I was going to be late for my first lecture of the day if I stuck around watching this any longer, but I just couldn't understand why they hadn't thought of using the fire hydrant next to me. Most common glues were water soluble, and while Glue-Man shouldn't have been stupid enough to design his evil superpower after Elmer's even industrial pastes like Gorilla Glue weren't entirely immune to the diluting effects of water before they set.

Besides, these three had already made a complete mess of this block—and the neighboring blocks, if the trembling of the ground and the crashing sounds I could hear in the distance were indicative of anything—what difference would one more hydrant make? The clean up heroes, the ones that got paid to put the city back together after incidents like this, wouldn't even notice the difference.

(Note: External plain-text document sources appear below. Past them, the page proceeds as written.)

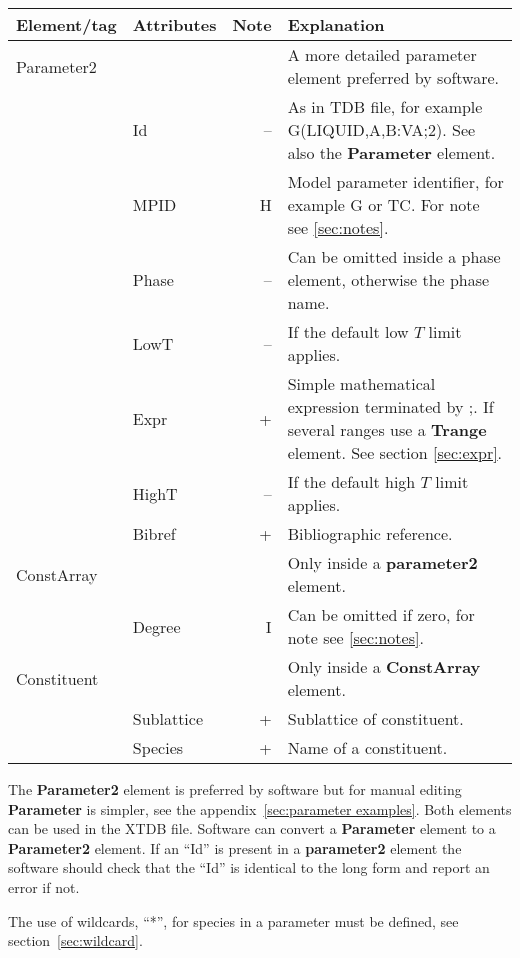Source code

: \documentclass{article}
\begin{document}
\bigskip
\begin{tabular}{|p{} p{} r p{}|}\hline
  Element/tag & Attributes & Note & Explanation\\\hline

  Parameter2 & && A more detailed parameter element preferred by software.\\
      & Id & -- & As in TDB file, for example G(LIQUID,A,B:VA;2).  See also the {\bf Parameter} element. \\
      & MPID & H & Model parameter identifier, for example G or TC.  For note see \ref{sec:notes}.\\
      & Phase & -- & Can be omitted inside a phase element, otherwise the phase name.\\
      & LowT & -- & If the default low $T$ limit applies.\\
      & Expr & + & Simple mathematical expression terminated by ;.  If several ranges use a {\bf Trange} element.  See section \ref{sec:expr}.\\
      & HighT & -- & If the default high $T$ limit applies.\\
      & Bibref & + & Bibliographic reference.\\\hline

  ConstArray & && Only inside a {\bf parameter2} element.\\
      & Degree & I & Can be omitted if zero, for note see \ref{sec:notes}.\\\hline
  
  Constituent & && Only inside a {\bf ConstArray} element.\\
      & Sublattice & + &  Sublattice of constituent.\\
      & Species & + & Name of a constituent.\\\hline
\end{tabular}

\bigskip
The {\bf Parameter2} element is preferred by software but for manual
editing {\bf Parameter} is simpler, see the
appendix~\ref{sec:parameter examples}.  Both elements can be used in
the XTDB file.  Software can convert a {\bf Parameter} element to a
{\bf Parameter2} element.  If an ``Id'' is present in a {\bf
  parameter2} element the software should check that the ``Id'' is
identical to the long form and report an error if not.

The use of wildcards, ``*'', for species in a parameter must be
defined, see section~\ref{sec:wildcard}.
\end{document}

I was a normal human being, so obviously I couldn't get the hydrant open on my own, but I could wave Electra over. She seemed shocked that I was still here, no pun intended.

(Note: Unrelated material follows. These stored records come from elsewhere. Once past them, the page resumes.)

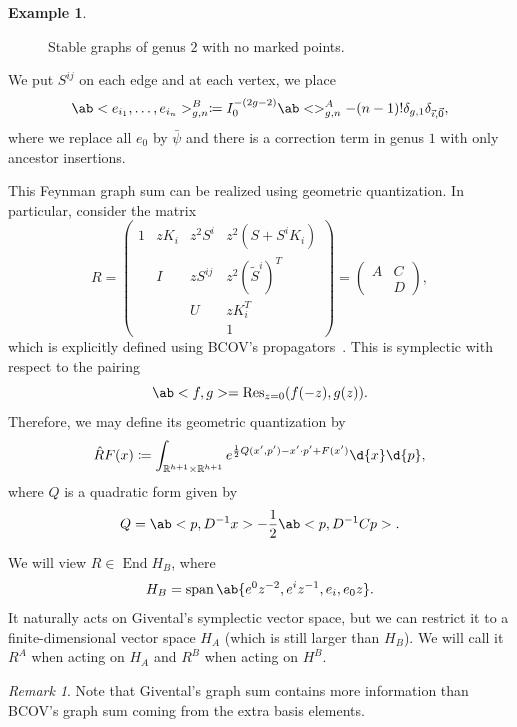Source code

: \documentclass[10pt]{amsart}
\theoremstyle{definition}
\newtheorem{exm}[thm]{Example}
\theoremstyle{remark}
\newtheorem{rmk}[thm]{Remark}
\theoremstyle{plain}
\theoremstyle{definition}
\theoremstyle{remark}
\newcommand{\R}{\mathbb{R}}
\newcommand{\on}[1]{\operatorname{#1}}
\newcommand{\1}{\mathbf{1}}
\newcommand{\2}{\mathbf{2}}
\newcommand{\3}{\mathbf{3}}
\DeclareMathOperator{\End}{End}
\begin{document}
\begin{exm}
\begin{figure}[htpb]
\begin{center}
    \end{center}
    \caption{Stable graphs of genus $2$ with no marked points.}%
    \label{fig:stable graphs of genus 2}
    \end{figure}
    We put $S^{ij}$ on each edge and at each vertex, we place
    \[ \ab<e_{i_1}, \ldots, e_{i_n}>_{g,n}^{B} \coloneqq I_0^{-(2g-2)} \ab<>_{g,n}^A - (n-1)! \delta_{g,1} \delta_{\vec{\imath}, \vec{0}}, \]
    where we replace all $e_0$ by $\bar{\psi}$ and there is a correction term in genus $1$ with only ancestor insertions. 
\end{exm}

This Feynman graph sum can be realized using geometric quantization. In particular, consider the matrix
\[ R = \begin{pmatrix}
    1 & z K_i & z^2 S^i & z^2 (S + S^i K_i) \\
    & I & z S^{ij} & z^2 (\tilde{S}^i)^T \\
    & & U & z K_i^T \\
    & & & 1
\end{pmatrix} = \begin{pmatrix}
    A & C \\
    & D
\end{pmatrix}, \]
which is explicitly defined using BCOV's propagators~\cite{bcov}. This is symplectic with respect to the pairing
\[ \ab<f,g> = \on{Res}_{z=0} (f(-z), g(z)). \]
Therefore, we may define its geometric quantization by
\[ \hat{R} F(x) \coloneqq \int_{\R^{h+1} \times \R^{h+1}} e^{\frac{1}{2} Q(x',p') - x' \cdot p' + F(x')} \d{x} \d{p}, \]
where $Q$ is a quadratic form given by
\[ Q = \ab<p,D^{-1}x> - \frac{1}{2}\ab<p, D^{-1}C p>. \]

We will view $R \in \End H_B$, where
\[ H_B = \on{span} \ab\{ e^0 z^{-2}, e^i z^{-1}, e_i, e_0 z \}. \]
It naturally acts on Givental's symplectic vector space, but we can restrict it to a finite-dimensional vector space $H_A$ (which is still larger than $H_B$). We will call it $R^A$ when acting on $H_A$ and $R^B$ when acting on $H^B$.

\begin{rmk}
    Note that Givental's graph sum contains more information than BCOV's graph sum coming from the extra basis elements.
\end{rmk}
\end{document}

"What are you doing? You need to get to safety!"

"Just thought you and super-ass over there could use a suggestion, seeing as you're not exactly winning right now." I pointed to the hydrant. "What does water usually do to glue?"

It only took Electra a moment to understand, and then she and her sword—it couldn't be a regular sword if it could hack though the metal of a fire hydrant with all of the efficiency of a butter knife cutting through mashed potatoes—were releasing a powerful spray onto the psychologically unbalanced man. It didn't completely dissolve him, but it did weaken him enough for Bronco to finally get away and push through all of the glue to the man inside with a mighty roundhouse kick that left the villain unconscious on the uneven, cracked asphalt. With the absence of a consciousness directing it, the adhesive he produced dissipated completely, leaving the two young heroes panting and straightening their shoulders, staring triumphantly down at a thin, balding figure with spindly arms and legs that was once Glue-Man.

"Where did he—" Bronco's voice cut off when he realized I was not there. "…Go?"

"Who was that guy, Lane?" asked Electra.

Oh, was that the name of his secret identity? Stupid girl. They were in public; so many people could have heard that. Hell, I was running to get to my class on time and I could still hear her plain as day. What does that tell you?

"I have no freaking clue," said Lane/Bronco. "But now I really want to find out."

I didn't pause as I kept running, wary of my surroundings in case any other convertibles came flying towards me out of nowhere, but I couldn't help but chuckle to myself as I did. Good luck with that, Lane, I'd love to see you try.